* **TASK DESCRIPTION**
Retype the entries exactly; omit all pictures.

***** RECORDS SHOWN *****

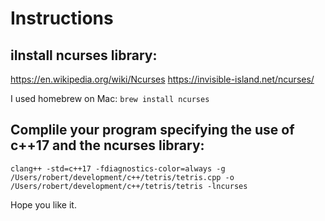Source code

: # Instructions

## iInstall ncurses library:

https://en.wikipedia.org/wiki/Ncurses
https://invisible-island.net/ncurses/

I used homebrew on Mac: `brew install ncurses`

## Complile your program specifying the use of c++17 and the ncurses library:


`clang++ -std=c++17 -fdiagnostics-color=always -g /Users/robert/development/c++/tetris/tetris.cpp -o /Users/robert/development/c++/tetris/tetris -lncurses`

Hope you like it.
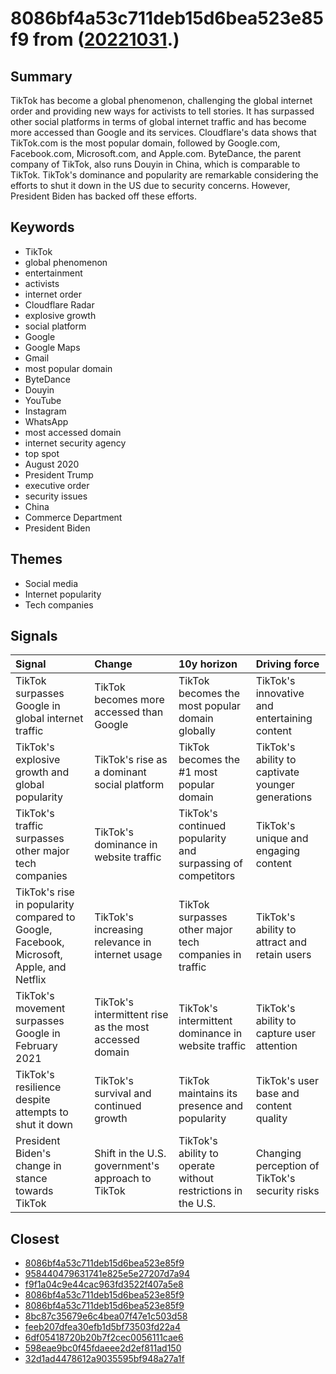 # 8086bf4a53c711deb15d6bea523e85f9 from ([20221031](https://kghosh.substack.com/p/20221031).)

## Summary

TikTok has become a global phenomenon, challenging the global internet order and providing new ways for activists to tell stories. It has surpassed other social platforms in terms of global internet traffic and has become more accessed than Google and its services. Cloudflare's data shows that TikTok.com is the most popular domain, followed by Google.com, Facebook.com, Microsoft.com, and Apple.com. ByteDance, the parent company of TikTok, also runs Douyin in China, which is comparable to TikTok. TikTok's dominance and popularity are remarkable considering the efforts to shut it down in the US due to security concerns. However, President Biden has backed off these efforts.

## Keywords

* TikTok
* global phenomenon
* entertainment
* activists
* internet order
* Cloudflare Radar
* explosive growth
* social platform
* Google
* Google Maps
* Gmail
* most popular domain
* ByteDance
* Douyin
* YouTube
* Instagram
* WhatsApp
* most accessed domain
* internet security agency
* top spot
* August 2020
* President Trump
* executive order
* security issues
* China
* Commerce Department
* President Biden

## Themes

* Social media
* Internet popularity
* Tech companies

## Signals

| Signal                                                                                  | Change                                                 | 10y horizon                                                  | Driving force                                     |
|:----------------------------------------------------------------------------------------|:-------------------------------------------------------|:-------------------------------------------------------------|:--------------------------------------------------|
| TikTok surpasses Google in global internet traffic                                      | TikTok becomes more accessed than Google               | TikTok becomes the most popular domain globally              | TikTok's innovative and entertaining content      |
| TikTok's explosive growth and global popularity                                         | TikTok's rise as a dominant social platform            | TikTok becomes the #1 most popular domain                    | TikTok's ability to captivate younger generations |
| TikTok's traffic surpasses other major tech companies                                   | TikTok's dominance in website traffic                  | TikTok's continued popularity and surpassing of competitors  | TikTok's unique and engaging content              |
| TikTok's rise in popularity compared to Google, Facebook, Microsoft, Apple, and Netflix | TikTok's increasing relevance in internet usage        | TikTok surpasses other major tech companies in traffic       | TikTok's ability to attract and retain users      |
| TikTok's movement surpasses Google in February 2021                                     | TikTok's intermittent rise as the most accessed domain | TikTok's intermittent dominance in website traffic           | TikTok's ability to capture user attention        |
| TikTok's resilience despite attempts to shut it down                                    | TikTok's survival and continued growth                 | TikTok maintains its presence and popularity                 | TikTok's user base and content quality            |
| President Biden's change in stance towards TikTok                                       | Shift in the U.S. government's approach to TikTok      | TikTok's ability to operate without restrictions in the U.S. | Changing perception of TikTok's security risks    |

## Closest

* [8086bf4a53c711deb15d6bea523e85f9](8086bf4a53c711deb15d6bea523e85f9)
* [958440479631741e825e5e27207d7a94](958440479631741e825e5e27207d7a94)
* [f9f1a04c9e44cac963fd3522f407a5e8](f9f1a04c9e44cac963fd3522f407a5e8)
* [8086bf4a53c711deb15d6bea523e85f9](8086bf4a53c711deb15d6bea523e85f9)
* [8086bf4a53c711deb15d6bea523e85f9](8086bf4a53c711deb15d6bea523e85f9)
* [8bc87c35679e6c4bea07f47e1c503d58](8bc87c35679e6c4bea07f47e1c503d58)
* [feeb207dfea30efb1d5bf73503fd22a4](feeb207dfea30efb1d5bf73503fd22a4)
* [6df05418720b20b7f2cec0056111cae6](6df05418720b20b7f2cec0056111cae6)
* [598eae9bc0f45fdaeee2d2ef811ad150](598eae9bc0f45fdaeee2d2ef811ad150)
* [32d1ad4478612a9035595bf948a27a1f](32d1ad4478612a9035595bf948a27a1f)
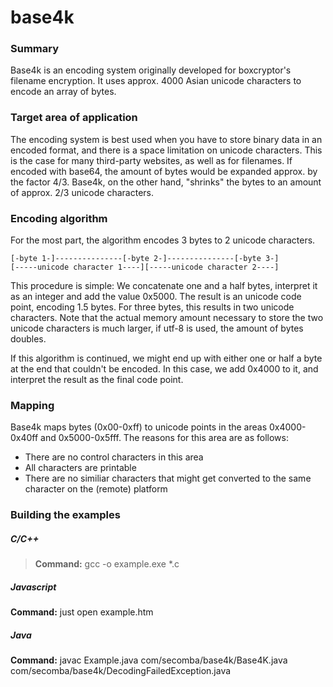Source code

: base4k
======

### Summary

Base4k is an encoding system originally developed for boxcryptor's filename encryption.
It uses approx. 4000 Asian unicode characters to encode an array of bytes.

### Target area of application

The encoding system is best used when you have to store binary data in an encoded format, and there is a space limitation on unicode characters. This is the case for many third-party websites, as well as for filenames. If encoded with base64, the amount of bytes would be expanded approx. by the factor 4/3. Base4k, on the other hand,
"shrinks" the bytes to an amount of approx. 2/3 unicode characters.

### Encoding algorithm

For the most part, the algorithm encodes 3 bytes to 2 unicode characters.

``[-byte 1-]---------------[-byte 2-]---------------[-byte 3-]``  
``[-----unicode character 1----][-----unicode character 2----]``

This procedure is simple: We concatenate one and a half bytes, interpret it as an integer and add the value 0x5000. The result is an unicode code point, encoding 1.5 bytes. For three bytes, this results in two unicode characters. Note that the actual memory amount necessary to store the two unicode characters is much larger, if utf-8 is used, the amount of bytes doubles.

If this algorithm is continued, we might end up with either one or half a byte at the end that couldn't be encoded. In this case, we add 0x4000 to it, and interpret the result as the final code point.

### Mapping

Base4k maps bytes (0x00-0xff) to unicode points in the areas 0x4000-0x40ff and 0x5000-0x5fff. The reasons for this area are as follows:  
<ul>
<li>There are no control characters in this area</li>
<li>All characters are printable</li>
<li>There are no similiar characters that might get converted to the same character on the (remote) platform</li>
</ul>

### Building the examples
##### C/C++
>**Command:** gcc -o example.exe *.c
##### Javascript
**Command:** just open example.htm
##### Java
**Command:** javac Example.java com/secomba/base4k/Base4K.java com/secomba/base4k/DecodingFailedException.java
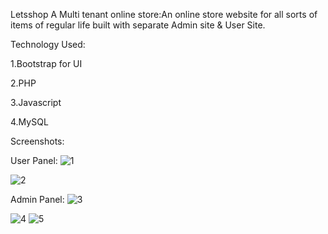 
Letsshop A Multi tenant online store:An online store website for all sorts of items of regular life built with separate Admin site & User Site.

Technology Used:

1.Bootstrap for UI

2.PHP 

3.Javascript

4.MySQL

Screenshots:

User Panel:
![1](https://user-images.githubusercontent.com/30244320/29001053-2897b1e4-7aa0-11e7-88e8-1c345e376df1.jpg)

![2](https://user-images.githubusercontent.com/30244320/29001054-2afcfaa2-7aa0-11e7-94ba-ebd4b15ab459.jpg)

Admin Panel:
![3](https://user-images.githubusercontent.com/30244320/29001055-2c520f96-7aa0-11e7-85d6-b8fb967b4bf6.jpg)

![4](https://user-images.githubusercontent.com/30244320/29001056-2d7bfabc-7aa0-11e7-9b22-b16bb213c662.jpg)
![5](https://user-images.githubusercontent.com/30244320/29001057-30468406-7aa0-11e7-9b28-e16eb4742493.jpg)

*****

* **RESULT FOR THIS TASK**
Source code

: # Instructions

## iInstall ncurses library:

https://en.wikipedia.org/wiki/Ncurses
https://invisible-island.net/ncurses/

I used homebrew on Mac: `brew install ncurses`

## Complile your program specifying the use of c++17 and the ncurses library:


`clang++ -std=c++17 -fdiagnostics-color=always -g /Users/robert/development/c++/tetris/tetris.cpp -o /Users/robert/development/c++/tetris/tetris -lncurses`

Hope you like it.
 # 8086bf4a53c711deb15d6bea523e85f9 from ([20221031](https://kghosh.substack.com/p/20221031).)

## Summary

TikTok has become a global phenomenon, challenging the global internet order and providing new ways for activists to tell stories. It has surpassed other social platforms in terms of global internet traffic and has become more accessed than Google and its services. Cloudflare's data shows that TikTok.com is the most popular domain, followed by Google.com, Facebook.com, Microsoft.com, and Apple.com. ByteDance, the parent company of TikTok, also runs Douyin in China, which is comparable to TikTok. TikTok's dominance and popularity are remarkable considering the efforts to shut it down in the US due to security concerns. However, President Biden has backed off these efforts.

## Keywords

* TikTok
* global phenomenon
* entertainment
* activists
* internet order
* Cloudflare Radar
* explosive growth
* social platform
* Google
* Google Maps
* Gmail
* most popular domain
* ByteDance
* Douyin
* YouTube
* Instagram
* WhatsApp
* most accessed domain
* internet security agency
* top spot
* August 2020
* President Trump
* executive order
* security issues
* China
* Commerce Department
* President Biden

## Themes

* Social media
* Internet popularity
* Tech companies

## Signals

| Signal                                                                                  | Change                                                 | 10y horizon                                                  | Driving force                                     |
|:----------------------------------------------------------------------------------------|:-------------------------------------------------------|:-------------------------------------------------------------|:--------------------------------------------------|
| TikTok surpasses Google in global internet traffic                                      | TikTok becomes more accessed than Google               | TikTok becomes the most popular domain globally              | TikTok's innovative and entertaining content      |
| TikTok's explosive growth and global popularity                                         | TikTok's rise as a dominant social platform            | TikTok becomes the #1 most popular domain                    | TikTok's ability to captivate younger generations |
| TikTok's traffic surpasses other major tech companies                                   | TikTok's dominance in website traffic                  | TikTok's continued popularity and surpassing of competitors  | TikTok's unique and engaging content              |
| TikTok's rise in popularity compared to Google, Facebook, Microsoft, Apple, and Netflix | TikTok's increasing relevance in internet usage        | TikTok surpasses other major tech companies in traffic       | TikTok's ability to attract and retain users      |
| TikTok's movement surpasses Google in February 2021                                     | TikTok's intermittent rise as the most accessed domain | TikTok's intermittent dominance in website traffic           | TikTok's ability to capture user attention        |
| TikTok's resilience despite attempts to shut it down                                    | TikTok's survival and continued growth                 | TikTok maintains its presence and popularity                 | TikTok's user base and content quality            |
| President Biden's change in stance towards TikTok                                       | Shift in the U.S. government's approach to TikTok      | TikTok's ability to operate without restrictions in the U.S. | Changing perception of TikTok's security risks    |

## Closest

* [8086bf4a53c711deb15d6bea523e85f9](8086bf4a53c711deb15d6bea523e85f9)
* [958440479631741e825e5e27207d7a94](958440479631741e825e5e27207d7a94)
* [f9f1a04c9e44cac963fd3522f407a5e8](f9f1a04c9e44cac963fd3522f407a5e8)
* [8086bf4a53c711deb15d6bea523e85f9](8086bf4a53c711deb15d6bea523e85f9)
* [8086bf4a53c711deb15d6bea523e85f9](8086bf4a53c711deb15d6bea523e85f9)
* [8bc87c35679e6c4bea07f47e1c503d58](8bc87c35679e6c4bea07f47e1c503d58)
* [feeb207dfea30efb1d5bf73503fd22a4](feeb207dfea30efb1d5bf73503fd22a4)
* [6df05418720b20b7f2cec0056111cae6](6df05418720b20b7f2cec0056111cae6)
* [598eae9bc0f45fdaeee2d2ef811ad150](598eae9bc0f45fdaeee2d2ef811ad150)
* [32d1ad4478612a9035595bf948a27a1f](32d1ad4478612a9035595bf948a27a1f)
Source code

: base4k
======

### Summary

Base4k is an encoding system originally developed for boxcryptor's filename encryption.
It uses approx. 4000 Asian unicode characters to encode an array of bytes.

### Target area of application

The encoding system is best used when you have to store binary data in an encoded format, and there is a space limitation on unicode characters. This is the case for many third-party websites, as well as for filenames. If encoded with base64, the amount of bytes would be expanded approx. by the factor 4/3. Base4k, on the other hand,
"shrinks" the bytes to an amount of approx. 2/3 unicode characters.

### Encoding algorithm

For the most part, the algorithm encodes 3 bytes to 2 unicode characters.

``[-byte 1-]---------------[-byte 2-]---------------[-byte 3-]``  
``[-----unicode character 1----][-----unicode character 2----]``

This procedure is simple: We concatenate one and a half bytes, interpret it as an integer and add the value 0x5000. The result is an unicode code point, encoding 1.5 bytes. For three bytes, this results in two unicode characters. Note that the actual memory amount necessary to store the two unicode characters is much larger, if utf-8 is used, the amount of bytes doubles.

If this algorithm is continued, we might end up with either one or half a byte at the end that couldn't be encoded. In this case, we add 0x4000 to it, and interpret the result as the final code point.

### Mapping

Base4k maps bytes (0x00-0xff) to unicode points in the areas 0x4000-0x40ff and 0x5000-0x5fff. The reasons for this area are as follows:  
<ul>
<li>There are no control characters in this area</li>
<li>All characters are printable</li>
<li>There are no similiar characters that might get converted to the same character on the (remote) platform</li>
</ul>

### Building the examples
##### C/C++
>**Command:** gcc -o example.exe *.c
##### Javascript
**Command:** just open example.htm
##### Java
**Command:** javac Example.java com/secomba/base4k/Base4K.java com/secomba/base4k/DecodingFailedException.java
Letsshop A Multi tenant online store:An online store website for all sorts of items of regular life built with separate Admin site & User Site.

Technology Used:

1.Bootstrap for UI

2.PHP 

3.Javascript

4.MySQL

Screenshots:

User Panel:
![1](https://user-images.githubusercontent.com/30244320/29001053-2897b1e4-7aa0-11e7-88e8-1c345e376df1.jpg)

![2](https://user-images.githubusercontent.com/30244320/29001054-2afcfaa2-7aa0-11e7-94ba-ebd4b15ab459.jpg)

Admin Panel:
![3](https://user-images.githubusercontent.com/30244320/29001055-2c520f96-7aa0-11e7-85d6-b8fb967b4bf6.jpg)

![4](https://user-images.githubusercontent.com/30244320/29001056-2d7bfabc-7aa0-11e7-9b22-b16bb213c662.jpg)
![5](https://user-images.githubusercontent.com/30244320/29001057-30468406-7aa0-11e7-9b28-e16eb4742493.jpg)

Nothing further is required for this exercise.